La presse britannique considère la mise en scène de Parsifal dirigée par Jetske Mijnssen à Glyndebourne, comme une version audacieuse de l’opéra de Wagner.
Jetske Mijnssen a métamorphosé l’ultime opéra de Wagner en une pièce théâtrale familiale se déroulant en 1882, année de la création de Parsifal. Les personnages sont réinterprétés comme des membres d’une famille victorienne. Les décors évoquent un salon d’époque. Amfortas et Klingsor deviennent ainsi deux frères éloignés, tandis que Kundry devient une domestique de la famille. Quant à Parsifal, il est représenté comme un conseiller apportant la réconciliation au sein de la famille.

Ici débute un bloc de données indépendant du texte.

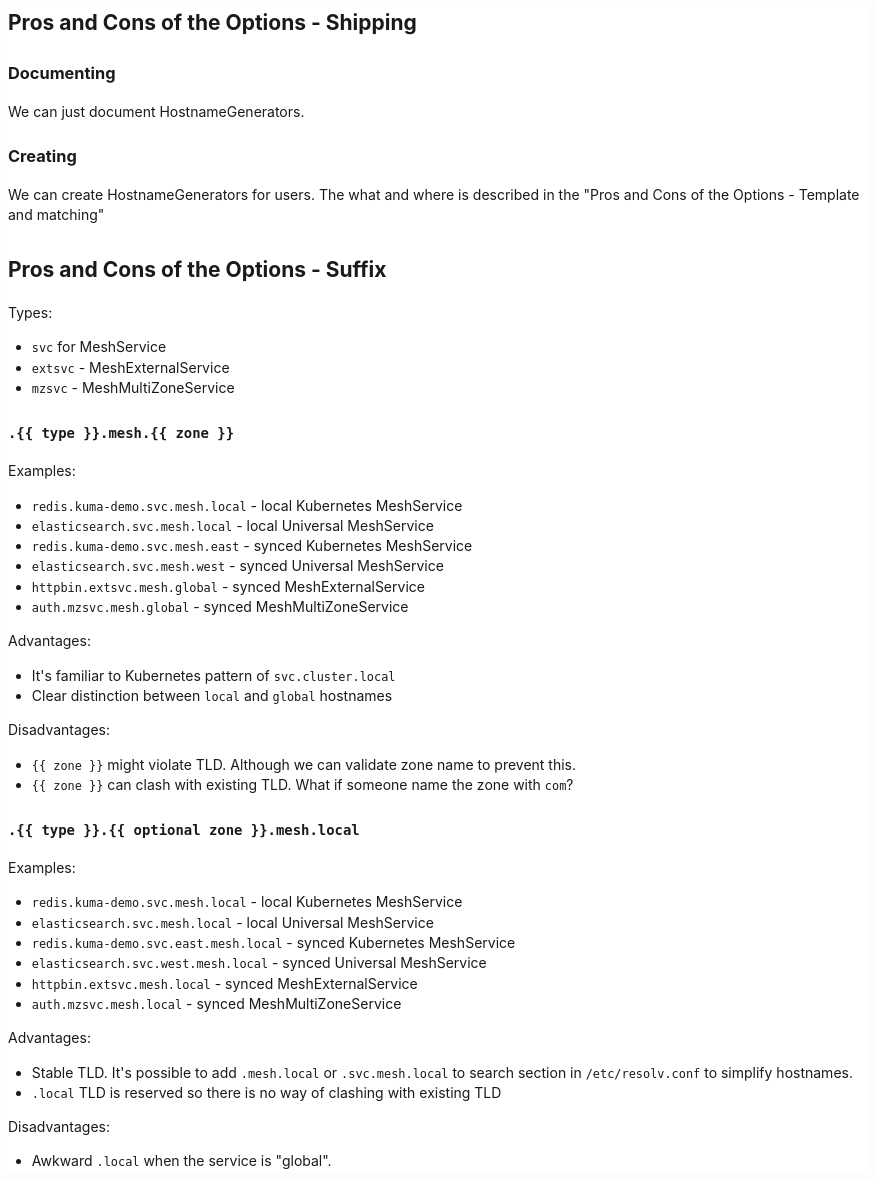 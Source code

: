 ## Pros and Cons of the Options - Shipping

### Documenting

We can just document HostnameGenerators.

### Creating

We can create HostnameGenerators for users. The what and where is described in the "Pros and Cons of the Options - Template and matching"

## Pros and Cons of the Options - Suffix

Types:
* `svc` for MeshService
* `extsvc` - MeshExternalService
* `mzsvc` - MeshMultiZoneService

### `.{{ type }}.mesh.{{ zone }}`

Examples:
* `redis.kuma-demo.svc.mesh.local` - local Kubernetes MeshService
* `elasticsearch.svc.mesh.local` - local Universal MeshService
* `redis.kuma-demo.svc.mesh.east` - synced Kubernetes MeshService
* `elasticsearch.svc.mesh.west` - synced Universal MeshService
* `httpbin.extsvc.mesh.global` - synced MeshExternalService
* `auth.mzsvc.mesh.global` - synced MeshMultiZoneService

Advantages:
* It's familiar to Kubernetes pattern of `svc.cluster.local`
* Clear distinction between `local` and `global` hostnames 

Disadvantages:
* `{{ zone }}` might violate TLD. Although we can validate zone name to prevent this.
* `{{ zone }}` can clash with existing TLD. What if someone name the zone with `com`?

### `.{{ type }}.{{ optional zone }}.mesh.local`

Examples:
* `redis.kuma-demo.svc.mesh.local`  - local Kubernetes MeshService
* `elasticsearch.svc.mesh.local` - local Universal MeshService
* `redis.kuma-demo.svc.east.mesh.local` - synced Kubernetes MeshService
* `elasticsearch.svc.west.mesh.local` - synced Universal MeshService
* `httpbin.extsvc.mesh.local` - synced MeshExternalService
* `auth.mzsvc.mesh.local` - synced MeshMultiZoneService

Advantages:
* Stable TLD. It's possible to add `.mesh.local` or `.svc.mesh.local` to search section in `/etc/resolv.conf` to simplify hostnames.
* `.local` TLD is reserved so there is no way of clashing with existing TLD

Disadvantages:
* Awkward `.local` when the service is "global".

Dans ses productions, Mijnssen intègre abondamment des éléments visuels. Quand un personnage raconte ce qui s’est passé des années auparavant, les rideaux s’ouvrent et les événements sont représentés par des acteurs. De plus, la metteuse en scène fait apparaître Titurel tout au long du premier acte, réagissant à chaque situation. Les scènes de foule sont spectaculaires. La procession funèbre de l’acte III, avec ses croque-morts sépulcraux et la chute de neige, est particulièrement impressionnante. Les filles-fleurs de l’acte II, toutes vêtues pour ressembler à Kundry, offrent l’un des moments les plus spectaculaires de la production.
En réinterprétant le drame de Wagner comme si c’était une pièce de Tchekhov, mais avec orchestre, Miinssen le rend plus crédible sur le plan psychologique. Néanmoins, cela s’éloigne de l’intention initiale du compositeur, qui voulait créer un rituel grandiose. La scène du Graal devient une scène de banquet digne d’un roman victorien. Kundry, avec son chignon auburn serré et sa robe à jupe ample, ressemble à une muse de l’ère victorienne, Effie Grey, qui inspira John Ruskin, grand historien de l’art, et John Everett Millais, un peintre préraphaélique.

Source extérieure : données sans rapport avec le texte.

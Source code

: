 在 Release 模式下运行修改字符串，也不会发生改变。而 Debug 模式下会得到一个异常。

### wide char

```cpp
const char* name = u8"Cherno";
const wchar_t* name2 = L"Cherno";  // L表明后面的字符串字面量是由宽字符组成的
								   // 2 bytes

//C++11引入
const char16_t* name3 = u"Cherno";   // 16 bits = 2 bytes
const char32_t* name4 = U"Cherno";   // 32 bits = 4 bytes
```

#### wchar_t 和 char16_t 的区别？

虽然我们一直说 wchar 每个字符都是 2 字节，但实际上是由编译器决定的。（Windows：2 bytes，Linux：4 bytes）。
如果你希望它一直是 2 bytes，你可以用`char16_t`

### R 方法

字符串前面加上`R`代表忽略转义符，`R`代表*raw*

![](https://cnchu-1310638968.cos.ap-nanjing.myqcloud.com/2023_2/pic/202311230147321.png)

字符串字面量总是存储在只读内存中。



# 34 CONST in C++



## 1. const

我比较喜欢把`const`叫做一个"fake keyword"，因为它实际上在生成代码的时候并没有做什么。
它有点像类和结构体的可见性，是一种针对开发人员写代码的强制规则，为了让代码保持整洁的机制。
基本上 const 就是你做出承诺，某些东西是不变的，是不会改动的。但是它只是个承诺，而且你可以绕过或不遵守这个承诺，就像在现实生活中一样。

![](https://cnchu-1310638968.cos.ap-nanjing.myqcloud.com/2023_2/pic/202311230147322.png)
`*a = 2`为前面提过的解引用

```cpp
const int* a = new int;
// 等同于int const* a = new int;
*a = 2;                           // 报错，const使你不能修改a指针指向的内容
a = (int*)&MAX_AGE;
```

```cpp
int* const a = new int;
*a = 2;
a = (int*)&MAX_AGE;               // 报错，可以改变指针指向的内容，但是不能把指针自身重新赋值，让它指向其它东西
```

Dans la distribution, Kristina Stanek incarne une Kundry combinant passivité et agressivité grâce à sa voix riche et son jeu précis. John Relyea, en tant que Gurnemanz, se distingue par son élocution claire et son autorité imposante. Audun Iversen incarne Amfortas avec une grande intensité émotionnelle. Il capture tout le pathos du personnage sans altérer une magnifique ligne de chant. Klingsor menaçant et mobile, Ryan Speedo Green met dans son personnage une urgence admirablement servi par ses talents d’acteur. Daniel Johansson interprète Parsifal avec une voix agréable, bien que parfois trop discrète, notamment lors de l’acte II.
Ticciati soutient ses chanteurs tout en tirant de l’orchestre de fines demi-teintes de couleur et d’harmonie. Le chœur se montre enthousiaste, tandis que le London Philharmonic offre un accompagnement remarquable grâce à sa précision et à sa qualité sonore.

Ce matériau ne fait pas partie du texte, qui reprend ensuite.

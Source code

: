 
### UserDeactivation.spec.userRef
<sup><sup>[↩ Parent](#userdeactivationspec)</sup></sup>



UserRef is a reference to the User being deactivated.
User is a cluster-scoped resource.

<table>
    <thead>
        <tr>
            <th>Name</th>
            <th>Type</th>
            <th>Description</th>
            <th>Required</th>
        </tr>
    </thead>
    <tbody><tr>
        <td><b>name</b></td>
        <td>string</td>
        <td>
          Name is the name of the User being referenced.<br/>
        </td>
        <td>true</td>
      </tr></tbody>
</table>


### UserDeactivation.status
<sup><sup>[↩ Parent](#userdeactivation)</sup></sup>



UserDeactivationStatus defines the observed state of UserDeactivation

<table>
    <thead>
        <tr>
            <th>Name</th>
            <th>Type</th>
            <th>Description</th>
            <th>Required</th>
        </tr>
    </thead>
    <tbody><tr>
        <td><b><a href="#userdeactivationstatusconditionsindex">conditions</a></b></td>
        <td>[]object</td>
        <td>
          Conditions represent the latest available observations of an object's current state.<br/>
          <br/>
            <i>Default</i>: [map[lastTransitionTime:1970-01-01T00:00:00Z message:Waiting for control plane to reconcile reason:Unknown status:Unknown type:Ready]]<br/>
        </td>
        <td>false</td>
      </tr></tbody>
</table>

Les commentaires sur la représentation de « Parsifal » à Glyndebourne sont partagés. Richard Morrison du Times a souligné que Mijnssen a réinventé l’opéra mystique de Wagner en un drame familial se déroulant en 1882, mais a critiqué cette interprétation psychologique en la jugeant éloignée de la vision du compositeur. De son côté, Gavin Dixon, de Gramophone, souligne que cette production s’inspire grandement du lieu, de ses coutumes et de sa taille. Il décrit la mise en scène comme étant résolument « old-fashioned », avec une esthétique qui rappelle celle de Tchekhov. Dixon souligne également que la production présente des hauts et des bas, avec des moments d’intensité dramatique, mais aussi des longueurs. Erica Jeal, du Guardian, déplore le manque de mysticisme religieux dans la production, qu’elle qualifie d’approche austère centrée sur les relations familiales. Elle observe qu’on privilégie la qualité musicale, en particulier celle du chant et de l’orchestre, dans cette représentation. Barry Millington, de l’Evening Standard, pense que la production de Mijnssen apporte de nouvelles perspectives, mais qu’elle peut sembler déroutante. Il souligne toutefois que la mise en scène de Mijnssen respecte le message de compassion de Wagner.